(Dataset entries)
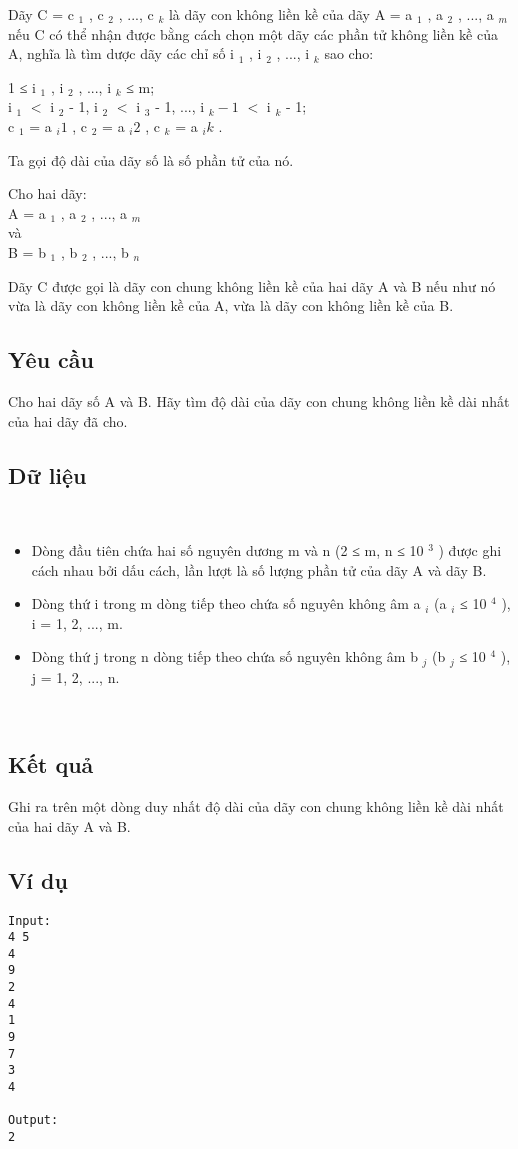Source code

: 

Dãy C = c $_ 1 $ , c $_ 2 $ , ..., c $_ k $ là dãy con không liền kề của dãy A = a $_ 1 $ , a $_ 2 $ , ..., a $_ m $ nếu C có thể nhận được bằng cách chọn một dãy các phần tử không liền kề của A, nghĩa là tìm dược dãy các chỉ số i $_ 1 $ , i $_ 2 $ , ..., i $_ k $ sao cho:

1 ≤ i $_ 1 $ , i $_ 2 $ , ..., i $_ k $ ≤ m;
\\i $_ 1 $ $<$ i $_ 2 $ - 1, i $_ 2 $ $<$ i $_ 3 $ - 1, ..., i $_ k - 1 $ $<$ i $_ k $ - 1;
\\c $_ 1 $ = a $_ i1 $ , c $_ 2 $ = a $_ i2 $ , c $_ k $ = a $_ ik $ .

Ta gọi độ dài của dãy số là số phần tử của nó.

Cho hai dãy:
\\A = a $_ 1 $ , a $_ 2 $ , ..., a $_ m $
\\và
\\B = b $_ 1 $ , b $_ 2 $ , ..., b $_ n $

Dãy C được gọi là dãy con chung không liền kề của hai dãy A và B nếu như nó vừa là dãy con không liền kề của A, vừa là dãy con không liền kề của B.

\subsection{Yêu cầu}

Cho hai dãy số A và B. Hãy tìm độ dài của dãy con chung không liền kề dài nhất của hai dãy đã cho.

\subsection{Dữ liệu}

 
\begin{itemize}
	\item Dòng đầu tiên chứa hai số nguyên dương m và n (2 ≤ m, n ≤ 10 $^ 3 $ ) được ghi cách nhau bởi dấu cách, lần lượt là số lượng phần tử của dãy A và dãy B.
	\item Dòng thứ i trong m dòng tiếp theo chứa số nguyên không âm a $_ i $ (a $_ i $ ≤ 10 $^ 4 $ ), i = 1, 2, ..., m.
	\item Dòng thứ j trong n dòng tiếp theo chứa số nguyên không âm b $_ j $ (b $_ j $ ≤ 10 $^ 4 $ ), j = 1, 2, ..., n.
\end{itemize}

 

\subsection{Kết quả}

Ghi ra trên một dòng duy nhất độ dài của dãy con chung không liền kề dài nhất của hai dãy A và B.

\subsection{Ví dụ}
\begin{verbatim}
Input:
4 5
4
9
2
4
1
9
7
3
4

Output:
2
\end{verbatim}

**DIRECTIONS:**
What is needed is each line from the records with the word "chung" in it.

**WRITTEN ANSWER:**
Dãy C được gọi là dãy con chung không liền kề của hai dãy A và B nếu như nó vừa là dãy con không liền kề của A, vừa là dãy con không liền kề của B.
Cho hai dãy số A và B. Hãy tìm độ dài của dãy con chung không liền kề dài nhất của hai dãy đã cho.
Ghi ra trên một dòng duy nhất độ dài của dãy con chung không liền kề dài nhất của hai dãy A và B.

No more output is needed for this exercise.